Who is responsible for this state of affairs in Europe? The answer, in Kövér’s opinion, is simple: the multinational companies, whose interests dictate the destruction of families and nations. I would perhaps understand why multinational corporations would like to see fewer regulations that vary from state to state, but for the life of me I can’t fathom why they would want families to disappear. In any case, these multinationals want to weaken national governments because “they want to govern.” In this dirty work they receive help from “useful idiots and paid agents among the European political elite.” If you add to these two categories the “cowards,” they already hold a two-thirds majority in Brussels. These people are “the mercenaries of the United States; they are swindlers or at best unfit idiots who try to turn us out of office in the most dastardly, the most cunning, and the most boorish way.” Hungary is a besieged fortress attacked by the mercenaries of the United States. Or, less elegantly put by the boorish president of the Hungarian parliament, it is a country whose prime minister, like a pig on ice, must somehow stay on his feet while others try to trip him up.

If the Orbán regime shapes its domestic and foreign policies based on the muddled views expressed in this interview, they will be guaranteed failures. Time machines are figments of the imagination, and any attempt to turn back the wheel of time is a hopeless undertaking. The same failure is guaranteed if the Orbán regime bases its relations with the European Union on the mistaken notion that Western European political mercenaries in the service of the United States are intent on overthrowing the government in Budapest.

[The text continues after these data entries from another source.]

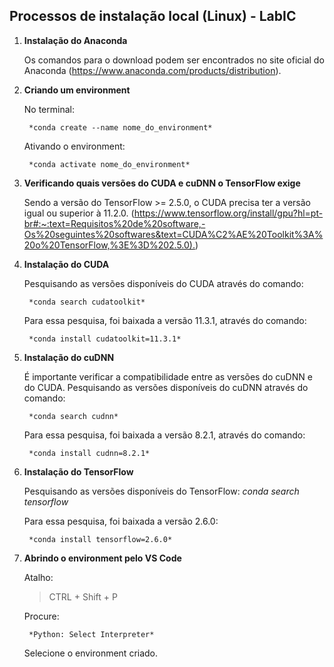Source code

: ## Processos de instalação local (Linux) - LabIC 

1. **Instalação do Anaconda**

    Os comandos para o download podem ser encontrados no site oficial do Anaconda (<https://www.anaconda.com/products/distribution>).

2. **Criando um environment**

    No terminal: 

        *conda create --name nome_do_environment*

    Ativando o environment:
    
        *conda activate nome_do_environment*

3. **Verificando quais versões do CUDA e cuDNN o TensorFlow exige**

    Sendo a versão do TensorFlow  >= 2.5.0, o CUDA precisa ter a versão igual ou superior à 11.2.0. (<https://www.tensorflow.org/install/gpu?hl=pt-br#:~:text=Requisitos%20de%20software,-Os%20seguintes%20softwares&text=CUDA%C2%AE%20Toolkit%3A%20o%20TensorFlow,%3E%3D%202.5.0).>)

4. **Instalação do CUDA**

    Pesquisando as versões disponíveis do CUDA através do comando:

        *conda search cudatoolkit*

    Para essa pesquisa, foi baixada a versão 11.3.1, através do comando:

        *conda install cudatoolkit=11.3.1*

5. **Instalação do cuDNN**

    É importante verificar a compatibilidade entre as versões do cuDNN e do CUDA. Pesquisando as versões disponíveis do cuDNN através do comando:

        *conda search cudnn*

    Para essa pesquisa, foi baixada a versão 8.2.1, através do comando:

        *conda install cudnn=8.2.1*

6. **Instalação do TensorFlow**

    Pesquisando as versões disponíveis do TensorFlow:
        _conda search tensorflow_

    Para essa pesquisa, foi baixada a versão 2.6.0:

        *conda install tensorflow=2.6.0*

7. **Abrindo o environment pelo VS Code**

    Atalho:

    > CTRL + Shift + P

    Procure:

        *Python: Select Interpreter*

    Selecione o environment criado.




    

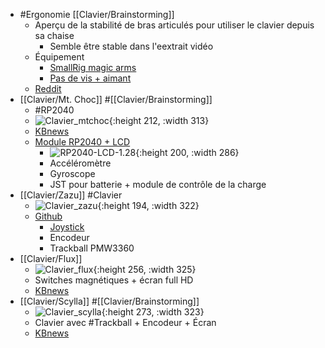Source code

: - #Ergonomie [[Clavier/Brainstorming]]
	- Aperçu de la stabilité de bras articulés pour utiliser le clavier depuis sa chaise
		- Semble être stable dans l'eextrait vidéo
	- Équipement
		- [SmallRig magic arms](https://www.amazon.de/dp/B088YRD5G4/ref=redir_mobile_desktop/258-2773907-7215211?_encoding=UTF8&language=en&psc=1&ref=ppx_pop_mob_b_asin_title)
		- [Pas de vis + aimant](https://www.magnety.sk/ploche-feritove-prvky/magneticky-prvok-plochy-so-stredovym-zavitom-fe/#d-x-h50-x-10-mm-pridrzna-sila170.0-n-zavitm6)
	- [Reddit](https://www.reddit.com/r/ErgoMechKeyboards/comments/128lx5k/typing_on_keyboard_attached_to_magic_arms/)
- [[Clavier/Mt. Choc]] #[[Clavier/Brainstorming]]
	- #RP2040
	- ![Clavier_mtchoc](https://kbd.news/pic/2023/117/1938.jpg){:height 212, :width 313}
	- [KBnews](https://kbd.news/Mt.-Choc-1938.html)
	- [Module RP2040 + LCD](https://www.waveshare.com/rp2040-lcd-1.28.htm)
		- ![RP2040-LCD-1.28 ](https://www.waveshare.com/img/devkit/RP2040-LCD-1.28/RP2040-LCD-1.28-details-size.jpg){:height 200, :width 286}
		- Accéléromètre
		- Gyroscope
		- JST pour batterie + module de contrôle de la charge
- [[Clavier/Zazu]] #Clavier
	- ![Clavier_zazu](https://github.com/AlaaSaadAbdo/battoota/raw/main/Pictures/Zazu.jpg){:height 194, :width 322}
	- [Github](https://github.com/AlaaSaadAbdo/battoota/tree/main/boards/40keys/Zazu)
		- [Joystick](https://de.aliexpress.com/item/4000681560472.html?spm=a2g0o.order_list.order_list_main.51.5a3e5c5fO0GQ9c&gatewayAdapt=glo2deu)
		- Encodeur
		- Trackball PMW3360
- [[Clavier/Flux]]
	- ![Clavier_flux](https://kbd.news/pic/2022/108/1815.jpg){:height 256, :width 325}
	- Switches magnétiques + écran full HD
	- [KBnews](https://kbd.news/Flux-keyboard-1815.html)
- [[Clavier/Scylla]] #[[Clavier/Brainstorming]]
	- ![Clavier_scylla](https://kbd.news/pic/2022/107/1809.jpg){:height 273, :width 323}
	- Clavier avec #Trackball + Encodeur + Écran
	- [KBnews](https://kbd.news/ScyllaBallz-Rev-2.5-1809.html)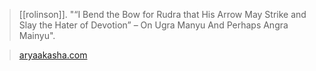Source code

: > [[rolinson]]. "“I Bend the Bow for Rudra that His Arrow May Strike and Slay the Hater of Devotion” – On Ugra Manyu And Perhaps Angra Mainyu".

> [aryaakasha.com](https://aryaakasha.com/2020/09/11/i-bend-the-bow-for-rudra-that-his-arrow-may-strike-and-slay-the-hater-of-devotion-on-ugra-manyu-and-perhaps-angra-mainyu/)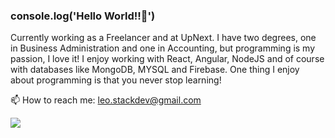 ### console.log('Hello World!!👋')

Currently working as a Freelancer and at UpNext. I have two degrees, one in Business Administration and one in Accounting, but programming is my passion, I love it! I enjoy working with React, Angular, NodeJS and of course with databases like MongoDB, MYSQL and Firebase. One thing I enjoy about programming is that you never stop learning!

📫 How to reach me: leo.stackdev@gmail.com

![](https://www.reactiongifs.us/wp-content/uploads/2018/07/Working.gif)
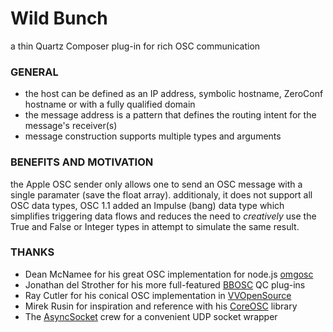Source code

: 
# Wild Bunch
a thin Quartz Composer plug-in for rich OSC communication

### GENERAL
- the host can be defined as an IP address, symbolic hostname, ZeroConf hostname or with a fully qualified domain
- the message address is a pattern that defines the routing intent for the message's receiver(s)
- message construction supports multiple types and arguments

### BENEFITS AND MOTIVATION
the Apple OSC sender only allows one to send an OSC message with a single paramater (save the float array). additionaly, it does not support all OSC data types,  OSC 1.1 added an Impulse (bang) data type which simplifies triggering data flows and reduces the need to _creatively_ use the True and False or Integer types in attempt to simulate the same result.

### THANKS
- Dean McNamee for his great OSC implementation for node.js [omgosc](https://github.com/deanm/omgosc)
- Jonathan del Strother for his more full-featured [BBOSC](https://github.com/jdelStrother/BBOSC) QC plug-ins
- Ray Cutler for his conical OSC implementation in [VVOpenSource](http://code.google.com/p/vvopensource/)
- Mirek Rusin for inspiration and reference with his [CoreOSC](https://github.com/mirek/CoreOSC/) library
- The [AsyncSocket](http://code.google.com/p/cocoaasyncsocket/) crew for a convenient UDP socket wrapper
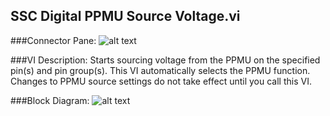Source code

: ## **SSC Digital PPMU Source Voltage.vi**
###Connector Pane:
![alt text](/Digital/SSC%20Digital/PPMU/SSC%20Digital%20PPMU%20Source%20Voltage.vic.png "SSC Digital PPMU Source Voltage.vi connector pane")

###VI Description:
Starts sourcing voltage from the PPMU on the specified pin(s) and pin group(s). This VI automatically selects the PPMU function. Changes to PPMU source settings do not take effect until you call this VI.


###Block Diagram:
![alt text](/Digital/SSC%20Digital/PPMU/SSC%20Digital%20PPMU%20Source%20Voltage.vid.png "SSC Digital PPMU Source Voltage.vi block diagram")
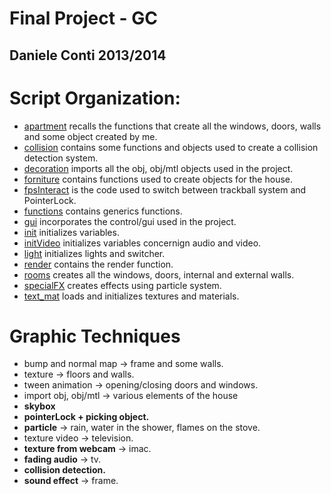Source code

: Final Project - GC
================
Daniele Conti 2013/2014
-----------------------

Script Organization:
==================
* [apartment](https://github.com/cvdlab-cg/404036/blob/master/final_project/scripts/apartment.js) recalls the functions that create all the windows, doors, walls and some object created by me.
* [collision](https://github.com/cvdlab-cg/404036/blob/master/final_project/scripts/collision.js) contains some functions and objects used to create a collision detection system.
* [decoration](https://github.com/cvdlab-cg/404036/blob/master/final_project/scripts/decoration.js) imports all the obj, obj/mtl objects used in the project.
* [forniture](https://github.com/cvdlab-cg/404036/blob/master/final_project/scripts/forniture.js) contains functions used to create objects for the house.
* [fpsInteract](https://github.com/cvdlab-cg/404036/blob/master/final_project/scripts/fpsInteract.js) is the code used to switch between trackball system and PointerLock.
* [functions](https://github.com/cvdlab-cg/404036/blob/master/final_project/scripts/functions.js) contains generics functions.
* [gui](https://github.com/cvdlab-cg/404036/blob/master/final_project/scripts/gui.js) incorporates the control/gui used in the project.
* [init](https://github.com/cvdlab-cg/404036/blob/master/final_project/scripts/init.js) initializes variables.
* [initVideo](https://github.com/cvdlab-cg/404036/blob/master/final_project/scripts/initVideo.js) initializes variables concernign audio and video.
* [light](https://github.com/cvdlab-cg/404036/blob/master/final_project/scripts/light.js) initializes lights and switcher.
* [render](https://github.com/cvdlab-cg/404036/blob/master/final_project/scripts/render.js) contains the render function.
* [rooms](https://github.com/cvdlab-cg/404036/blob/master/final_project/scripts/rooms.js) creates all the windows, doors, internal and external walls.
* [specialFX](https://github.com/cvdlab-cg/404036/blob/master/final_project/scripts/specialFX.js) creates effects using particle system.
* [text_mat](https://github.com/cvdlab-cg/404036/blob/master/final_project/scripts/text_mat.js) loads and initializes textures and materials.

Graphic Techniques
==================
* bump and normal map -> frame and some walls.
* texture -> floors and walls.
* tween animation -> opening/closing doors and windows.
* import obj, obj/mtl -> various elements of the house 
* **skybox**
* **pointerLock + picking object.**
* **particle** -> rain, water in the shower, flames on the stove.
* texture video -> television.
* **texture from webcam** -> imac.
* **fading audio** -> tv.
* **collision detection.**
* **sound effect** -> frame.
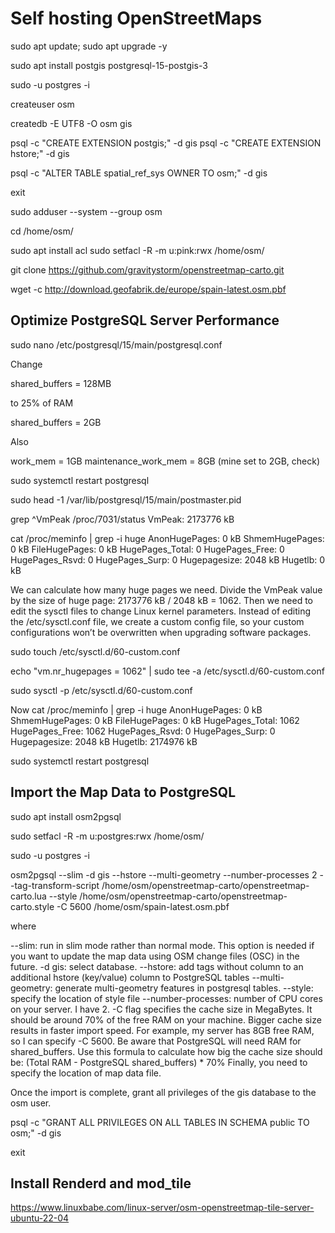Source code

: # Self hosting OpenStreetMaps

sudo apt update; sudo apt upgrade -y

sudo apt install postgis postgresql-15-postgis-3

sudo -u postgres -i

createuser osm

createdb -E UTF8 -O osm gis

psql -c "CREATE EXTENSION postgis;" -d gis
psql -c "CREATE EXTENSION hstore;" -d gis

psql -c "ALTER TABLE spatial_ref_sys OWNER TO osm;" -d gis

exit

sudo adduser --system --group osm

cd /home/osm/

sudo apt install acl
sudo setfacl -R -m u:pink:rwx /home/osm/

git clone https://github.com/gravitystorm/openstreetmap-carto.git

wget -c http://download.geofabrik.de/europe/spain-latest.osm.pbf

## Optimize PostgreSQL Server Performance

sudo nano /etc/postgresql/15/main/postgresql.conf

Change 

shared_buffers = 128MB

to 25% of RAM

shared_buffers = 2GB

Also

work_mem = 1GB
maintenance_work_mem = 8GB (mine set to 2GB, check)

sudo systemctl restart postgresql

sudo head -1 /var/lib/postgresql/15/main/postmaster.pid

grep ^VmPeak /proc/7031/status
VmPeak:	 2173776 kB

cat /proc/meminfo | grep -i huge
AnonHugePages:         0 kB
ShmemHugePages:        0 kB
FileHugePages:         0 kB
HugePages_Total:       0
HugePages_Free:        0
HugePages_Rsvd:        0
HugePages_Surp:        0
Hugepagesize:       2048 kB
Hugetlb:               0 kB

We can calculate how many huge pages we need. Divide the VmPeak value by the size of huge page: 2173776 kB / 2048 kB = 1062. Then we need to edit the sysctl files to change Linux kernel parameters. Instead of editing the /etc/sysctl.conf file, we create a custom config file, so your custom configurations won’t be overwritten when upgrading software packages.


sudo touch /etc/sysctl.d/60-custom.conf

echo "vm.nr_hugepages = 1062" | sudo tee -a /etc/sysctl.d/60-custom.conf

sudo sysctl -p /etc/sysctl.d/60-custom.conf

Now 
cat /proc/meminfo | grep -i huge
AnonHugePages:         0 kB
ShmemHugePages:        0 kB
FileHugePages:         0 kB
HugePages_Total:    1062
HugePages_Free:     1062
HugePages_Rsvd:        0
HugePages_Surp:        0
Hugepagesize:       2048 kB
Hugetlb:         2174976 kB

sudo systemctl restart postgresql

##  Import the Map Data to PostgreSQL

sudo apt install osm2pgsql

sudo setfacl -R -m u:postgres:rwx /home/osm/

sudo -u postgres -i

osm2pgsql --slim -d gis --hstore --multi-geometry --number-processes 2 --tag-transform-script /home/osm/openstreetmap-carto/openstreetmap-carto.lua --style /home/osm/openstreetmap-carto/openstreetmap-carto.style -C 5600 /home/osm/spain-latest.osm.pbf

where

--slim: run in slim mode rather than normal mode. This option is needed if you want to update the map data using OSM change files (OSC) in the future.
-d gis: select database.
--hstore: add tags without column to an additional hstore (key/value) column to PostgreSQL tables
--multi-geometry: generate multi-geometry features in postgresql tables.
--style: specify the location of style file
--number-processes: number of CPU cores on your server. I have 2.
-C flag specifies the cache size in MegaBytes. It should be around 70% of the free RAM on your machine. Bigger cache size results in faster import speed. For example, my server has 8GB free RAM, so I can specify -C 5600. Be aware that PostgreSQL will need RAM for shared_buffers. Use this formula to calculate how big the cache size should be: (Total RAM - PostgreSQL shared_buffers) * 70%
Finally, you need to specify the location of map data file.

Once the import is complete, grant all privileges of the gis database to the osm user.

psql -c "GRANT ALL PRIVILEGES ON ALL TABLES IN SCHEMA public TO osm;" -d gis

exit

## Install Renderd and mod_tile

https://www.linuxbabe.com/linux-server/osm-openstreetmap-tile-server-ubuntu-22-04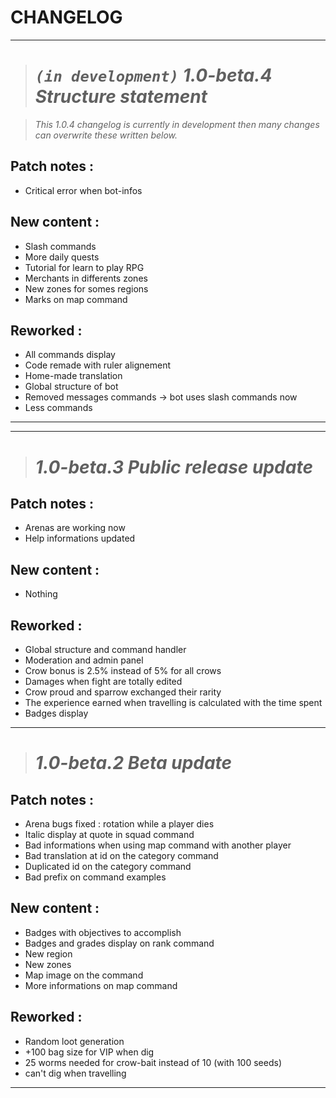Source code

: # CHANGELOG

---

> # _**`(in development)` 1.0-beta.4 Structure statement**_
 
> *This 1.0.4 changelog is currently in development then many changes can overwrite these written below.*

## Patch notes :

- Critical error when bot-infos

## New content :

- Slash commands
- More daily quests
- Tutorial for learn to play RPG
- Merchants in differents zones
- New zones for somes regions
- Marks on map command

## Reworked :

- All commands display
- Code remade with ruler alignement
- Home-made translation
- Global structure of bot
- Removed messages commands → bot uses slash commands now
- Less commands

---

---

> # _**1.0-beta.3 Public release update**_

## Patch notes :

- Arenas are working now
- Help informations updated

## New content :

- Nothing

## Reworked :

- Global structure and command handler
- Moderation and admin panel
- Crow bonus is 2.5% instead of 5% for all crows
- Damages when fight are totally edited
- Crow proud and sparrow exchanged their rarity
- The experience earned when travelling is calculated with the time spent
- Badges display

---

> # _**1.0-beta.2 Beta update**_

## Patch notes :

- Arena bugs fixed : rotation while a player dies
- Italic display at quote in squad command
- Bad informations when using map command with another player
- Bad translation at id on the category command
- Duplicated id on the category command
- Bad prefix on command examples

## New content :

- Badges with objectives to accomplish
- Badges and grades display on rank command
- New region
- New zones
- Map image on the command
- More informations on map command

## Reworked :

- Random loot generation
- +100 bag size for VIP when dig
- 25 worms needed for crow-bait instead of 10 (with 100 seeds)
- can't dig when travelling

---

As for this relentless war against the multinationals, it will only result in decreasing foreign investment in the country. I know that this is no threat to Kövér, who has infinite trust in the ability of Hungarian entrepreneurs to replace the foreign companies currently in the country. But whether Kövér and Orbán like it or not, in today’s global economy they cannot be dispensed with, at least as long as Hungary is part of the European Union. To suggest otherwise is just idle talk.